Japanese designer Naoto Fukasawa is one of the leading and most celebrated product designers of today. He has that something special that gives his products a personal typography. His own brand plusminuszero presents a number of home electronic products that by their shrewd ingeniousness differs from everything else. The wall hanged cd player for Muji is another example. British designer Jasper Morrison recently made this statement about Fukasawa; “I have the strange sensation than Naoto has gone through some kind of barrier, that he thinks in a world that hasn’t yet arrived for the rest of us. The objects in his world are unlike the objects in ours”.

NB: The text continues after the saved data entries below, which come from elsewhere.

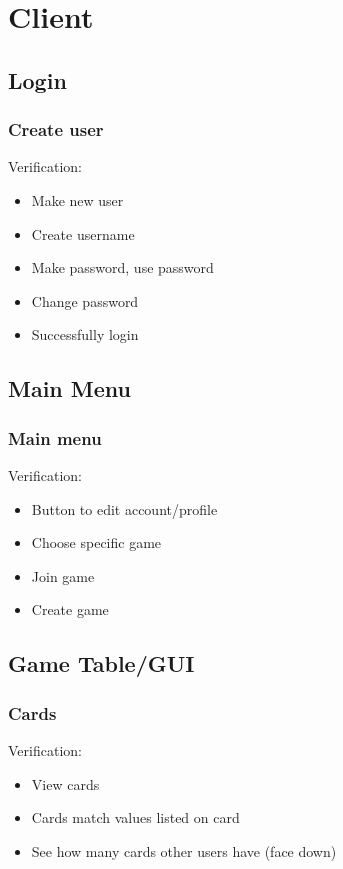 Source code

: \documentclass[11pt, titlepage]{article}
\begin{document}
			
	\section{Client}
	
		\subsection{Login}
			\subsubsection{Create user}
			Verification:
			\begin{itemize} 
				\item Make new user
				\item Create username
				\item Make password, use password
				\item Change password
				\item Successfully login 
			\end{itemize}

		\subsection{Main Menu}
			\subsubsection{Main menu}
			Verification:
				\begin{itemize}
					\item Button to edit account/profile
					\item Choose specific game
					\item Join game
					\item Create game
				\end{itemize}
			
		\subsection{Game Table/GUI}
			\subsubsection{Cards}
			Verification:
			\begin{itemize}
				\item View  cards
				\item Cards match values listed on card
				\item See how many cards other users have (face down) 
			\end{itemize}
\end{document}
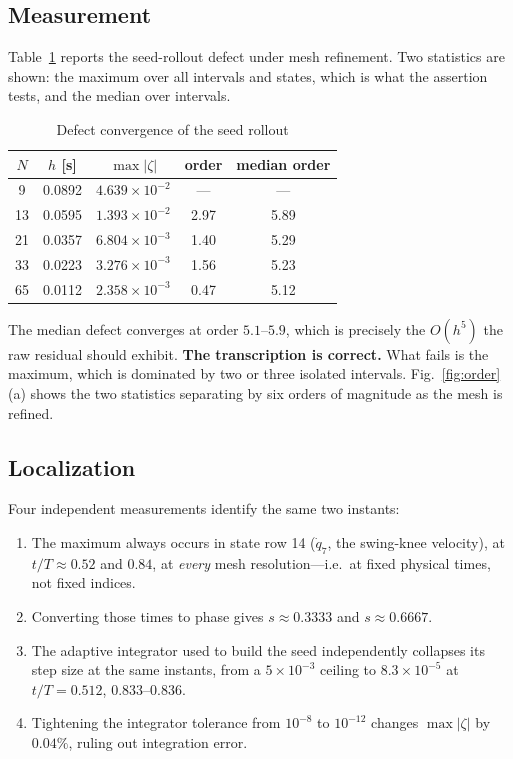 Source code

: \documentclass[10pt,conference]{IEEEtran}
\begin{document}
\subsection{Measurement}

Table~\ref{tab:order} reports the seed-rollout defect under mesh refinement.
Two statistics are shown: the maximum over all intervals and states, which is
what the assertion tests, and the median over intervals.

\begin{table}[t]
\caption{Defect convergence of the seed rollout}
\label{tab:order}
\centering
\begin{tabular}{ccccc}
\toprule
$N$ & $h$ [s] & $\max|\zeta|$ & order & median order \\
\midrule
9  & 0.0892 & $4.639\times10^{-2}$ & ---   & ---  \\
13 & 0.0595 & $1.393\times10^{-2}$ & 2.97 & 5.89 \\
21 & 0.0357 & $6.804\times10^{-3}$ & 1.40 & 5.29 \\
33 & 0.0223 & $3.276\times10^{-3}$ & 1.56 & 5.23 \\
65 & 0.0112 & $2.358\times10^{-3}$ & 0.47 & 5.12 \\
\bottomrule
\end{tabular}
\end{table}

The median defect converges at order $5.1$--$5.9$, which is precisely the
$O(h^5)$ the raw residual should exhibit. \textbf{The transcription is correct.}
What fails is the maximum, which is dominated by two or three isolated
intervals. Fig.~\ref{fig:order}(a) shows the two statistics separating by six
orders of magnitude as the mesh is refined.

\subsection{Localization}

Four independent measurements identify the same two instants:

\begin{enumerate}
\item The maximum always occurs in state row 14 ($\dot q_7$, the swing-knee
      velocity), at $t/T \approx 0.52$ and $0.84$, at \emph{every} mesh
      resolution---i.e.\ at fixed physical times, not fixed indices.
\item Converting those times to phase gives $s \approx 0.3333$ and
      $s \approx 0.6667$.
\item The adaptive integrator used to build the seed independently collapses its
      step size at the same instants, from a $5\times10^{-3}$ ceiling to
      $8.3\times10^{-5}$ at $t/T = 0.512$, $0.833$--$0.836$.
\item Tightening the integrator tolerance from $10^{-8}$ to $10^{-12}$ changes
      $\max|\zeta|$ by $0.04\%$, ruling out integration error.
\end{enumerate}
\end{document}
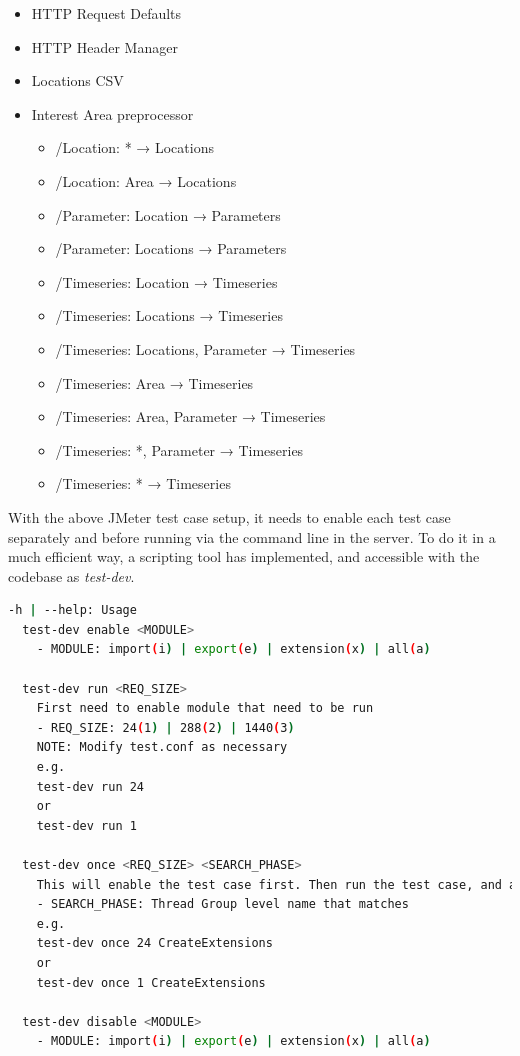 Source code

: \begin{itemize}
    \item HTTP Request Defaults
    \item HTTP Header Manager
    \item Locations CSV
    \item Interest Area preprocessor
    \begin{itemize}
        \item /Location: * → Locations
    	\item /Location: Area → Locations
    	\item /Parameter: Location → Parameters
    	\item /Parameter: Locations → Parameters
    	\item /Timeseries: Location → Timeseries
    	\item /Timeseries: Locations → Timeseries
    	\item /Timeseries: Locations, Parameter → Timeseries
    	\item /Timeseries: Area → Timeseries
    	\item /Timeseries: Area, Parameter → Timeseries
    	\item /Timeseries: *, Parameter → Timeseries
    	\item /Timeseries: * → Timeseries
	\end{itemize}
\end{itemize}


With the above  JMeter test case setup, it needs to enable each test case separately and before running via the command line in the server. To do it in a much efficient way, a scripting tool has implemented, and accessible with the codebase \cite{KarunarathneWdias-performance-test/TEST_PLAN.md:Plan} as \emph{test-dev}.

\begin{lstlisting}[language=sh, caption=Performance Test Help]
-h | --help: Usage
  test-dev enable <MODULE>
    - MODULE: import(i) | export(e) | extension(x) | all(a)

  test-dev run <REQ_SIZE>
    First need to enable module that need to be run
    - REQ_SIZE: 24(1) | 288(2) | 1440(3)
    NOTE: Modify test.conf as necessary
    e.g.
    test-dev run 24
    or
    test-dev run 1

  test-dev once <REQ_SIZE> <SEARCH_PHASE>
    This will enable the test case first. Then run the test case, and at the end disable and exit.
    - SEARCH_PHASE: Thread Group level name that matches
    e.g.
    test-dev once 24 CreateExtensions
    or
    test-dev once 1 CreateExtensions

  test-dev disable <MODULE>
    - MODULE: import(i) | export(e) | extension(x) | all(a)
\end{lstlisting}

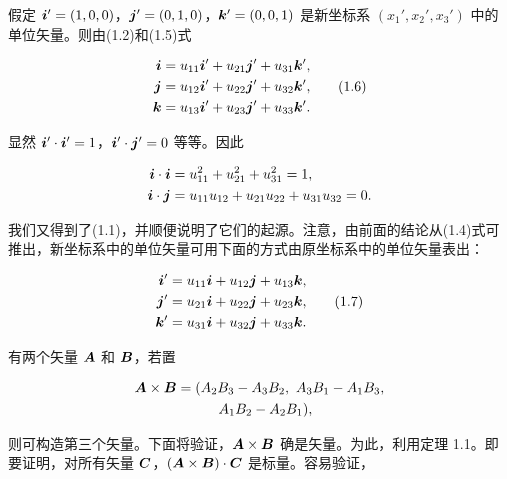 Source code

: 假定 $\ve{i}' = (1, 0, 0)$，$\ve{j}' = (0, 1, 0)$，$\ve{k}' = (0, 0, 1)$ 是新坐标系 $(x_1', x_2', x_3')$ 中的单位矢量。则由(1.2)和(1.5)式

\begin{equation}
\begin{aligned}
\ve{i} &= u_{11} \ve{i}' + u_{21} \ve{j}' + u_{31} \ve{k}',\\
\ve{j} &= u_{12} \ve{i}' + u_{22} \ve{j}' + u_{32} \ve{k}',\\
\ve{k} &= u_{13} \ve{i}' + u_{23} \ve{j}' + u_{33} \ve{k}'.
\end{aligned}
\tag{1.6}
\end{equation}

显然 $\ve{i}' \cdot \ve{i}' = 1$，$\ve{i}' \cdot \ve{j}' = 0$ 等等。因此

\begin{equation*}
\begin{aligned}
\ve{i} \cdot \ve{i} &= u_{11}^{2} + u_{21}^{2} + u_{31}^{2} = 1,\\
\ve{i} \cdot \ve{j} &= u_{11} u_{12} + u_{21} u_{22} + u_{31} u_{32} = 0.
\end{aligned}
\end{equation*}

我们又得到了(1.1)，并顺便说明了它们的起源。注意，由前面的结论从(1.4)式可推出，新坐标系中的单位矢量可用下面的方式由原坐标系中的单位矢量表出：

\begin{equation}
\begin{aligned}
\ve{i}' &= u_{11} \ve{i} + u_{12} \ve{j} + u_{13} \ve{k},\\
\ve{j}' &= u_{21} \ve{i} + u_{22} \ve{j} + u_{23} \ve{k},\\
\ve{k}' &= u_{31} \ve{i} + u_{32} \ve{j} + u_{33} \ve{k}.
\end{aligned}
\tag{1.7}
\end{equation}

有两个矢量 $\ve{A}$ 和 $\ve{B}$，若置

\begin{equation*}
\begin{aligned}
\ve{A} \times \ve{B} &= (A_2 B_3 - A_3 B_2,\ A_3 B_1 - A_1 B_3,\\
&\qquad\quad A_1 B_2 - A_2 B_1),
\end{aligned}
\end{equation*}

则可构造第三个矢量。下面将验证，$\ve{A} \times \ve{B}$ 确是矢量。为此，利用定理 1.1。即要证明，对所有矢量 $\ve{C}$，$(\ve{A} \times \ve{B}) \cdot \ve{C}$ 是标量。容易验证，

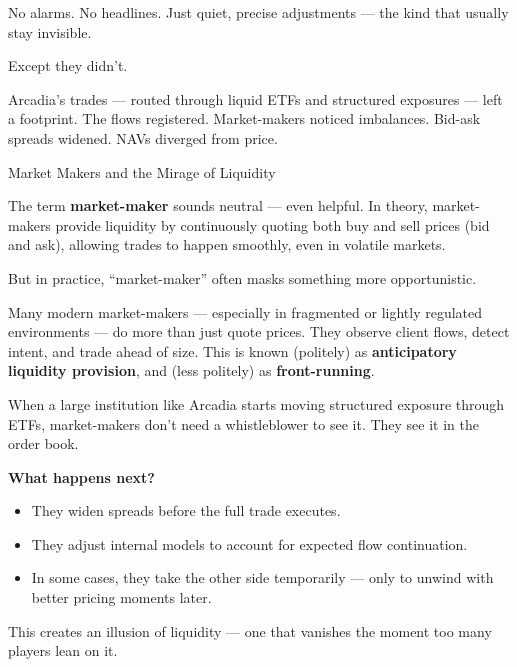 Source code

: \medskip

No alarms.  
No headlines.  
Just quiet, precise adjustments — the kind that usually stay invisible.

Except they didn’t.

Arcadia’s trades — routed through liquid ETFs and structured exposures — left a footprint.  
The flows registered.  
Market-makers noticed imbalances.  
Bid-ask spreads widened.  
NAVs diverged from price.

\begin{TechnicalSidebar}{Market Makers and the Mirage of Liquidity}

  The term \textbf{market-maker} sounds neutral — even helpful.  
  In theory, market-makers provide liquidity by continuously quoting both buy and sell prices (bid and ask), allowing trades to happen smoothly, even in volatile markets.
  
  \medskip
  
  But in practice, “market-maker” often masks something more opportunistic.

  \medskip
  
  Many modern market-makers — especially in fragmented or lightly regulated environments — do more than just quote prices.  
  They observe client flows, detect intent, and trade ahead of size. This is known (politely) as \textbf{anticipatory liquidity provision}, and (less politely) as \textbf{front-running}.
  
  \medskip
  
  When a large institution like Arcadia starts moving structured exposure through ETFs,  
  market-makers don’t need a whistleblower to see it. They see it in the order book.
  
  \medskip
  
  \textbf{What happens next?}
  
  \begin{itemize}
    \item They widen spreads before the full trade executes.
    \item They adjust internal models to account for expected flow continuation.
    \item In some cases, they take the other side temporarily — only to unwind with better pricing moments later.
  \end{itemize}
  
  This creates an illusion of liquidity — one that vanishes the moment too many players lean on it.
  
  \medskip
  

\end{TechnicalSidebar}
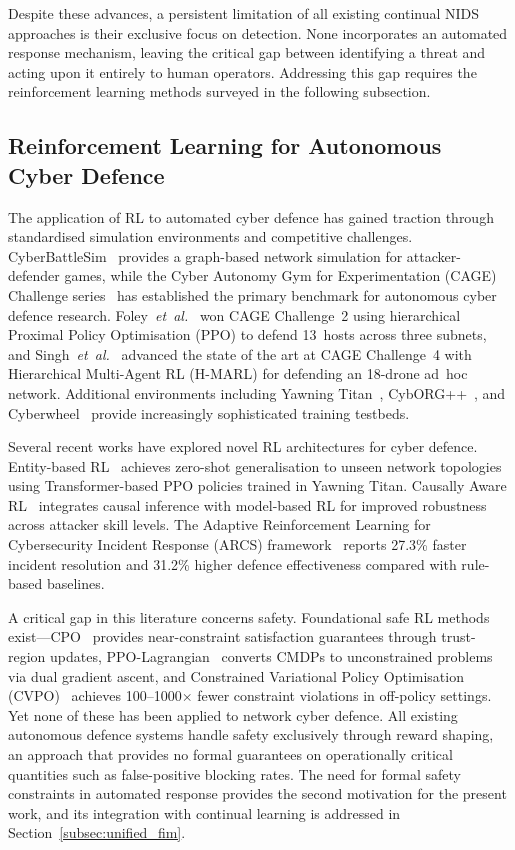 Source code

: \documentclass[journal]{IEEEtran}
\theoremstyle{definition}
\theoremstyle{remark}
\newcommand{\PPO}{\textsc{PPO}}
\begin{document}
Despite these advances, a persistent limitation of all existing continual NIDS approaches is their exclusive focus on detection. None incorporates an automated response mechanism, leaving the critical gap between identifying a threat and acting upon it entirely to human operators. Addressing this gap requires the reinforcement learning methods surveyed in the following subsection.

\subsection{Reinforcement Learning for Autonomous Cyber Defence}
\label{subsec:rl_related}

The application of RL to automated cyber defence has gained traction through standardised simulation environments and competitive challenges. CyberBattleSim~\cite{msdefender2021cyberbattlesim} provides a graph-based network simulation for attacker-defender games, while the Cyber Autonomy Gym for Experimentation (CAGE) Challenge series~\cite{cage2022,kiely2025cage4} has established the primary benchmark for autonomous cyber defence research. Foley~\textit{et~al.}~\cite{foley2022cage2} won CAGE Challenge~2 using hierarchical Proximal Policy Optimisation (\PPO{}) to defend 13~hosts across three subnets, and Singh~\textit{et~al.}~\cite{singh2025hmarl} advanced the state of the art at CAGE Challenge~4 with Hierarchical Multi-Agent RL (H-MARL) for defending an 18-drone ad~hoc network. Additional environments including Yawning Titan~\cite{andrew2022yawningtitan}, CybORG++~\cite{cyborgpp2024}, and Cyberwheel~\cite{cyberwheel2024} provide increasingly sophisticated training testbeds.

Several recent works have explored novel RL architectures for cyber defence. Entity-based RL~\cite{symes2024entity} achieves zero-shot generalisation to unseen network topologies using Transformer-based \PPO{} policies trained in Yawning Titan. Causally Aware RL~\cite{purves2024causal} integrates causal inference with model-based RL for improved robustness across attacker skill levels. The Adaptive Reinforcement Learning for Cybersecurity Incident Response (ARCS) framework~\cite{arcs2025} reports 27.3\% faster incident resolution and 31.2\% higher defence effectiveness compared with rule-based baselines.

A critical gap in this literature concerns safety. Foundational safe RL methods exist---CPO~\cite{achiam2017cpo} provides near-constraint satisfaction guarantees through trust-region updates, PPO-Lagrangian~\cite{ray2019ppolag} converts CMDPs to unconstrained problems via dual gradient ascent, and Constrained Variational Policy Optimisation (CVPO)~\cite{liu2022cvpo} achieves 100--1000$\times$ fewer constraint violations in off-policy settings. Yet none of these has been applied to network cyber defence. All existing autonomous defence systems handle safety exclusively through reward shaping, an approach that provides no formal guarantees on operationally critical quantities such as false-positive blocking rates. The need for formal safety constraints in automated response provides the second motivation for the present work, and its integration with continual learning is addressed in Section~\ref{subsec:unified_fim}.
\end{document}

Naoto Fukasawa trained as a product designer at Tama Art University and later worked as the chief designer of the R&D Design Croup at the Seiko Epson Corporation in Japan. Since 1989 Fukasawa has worked for ID Two (later IDEO), leading a design team that has formulated a coherent visual language for NEC products ranging from computer notebooks to LCD projectors, and which have received several С Mark and Hanover iF awards. He has also assisted Apple Computer in developing a new vocabulary of design in which the ergonomic form of the product conforms to the user's actions. Fukasawa's Left Ventricular Heart Assist (1990), a computer that externally controls an artificial heart for a recovering patient, is not as he describes "a clean, health-goods type of design" but a no-nonsense and robust design that ensures the continuous beating of the heart. Fukasawa, who was design director of IDEO Japan, is fascinated by the interaction between man and technology. He has collaborated with Sam Hecht (b. 1969) on a number of products that attempt to humanize computer technology, and which are born out of his belief that "perfection is admitting to oneself the existence of imperfection."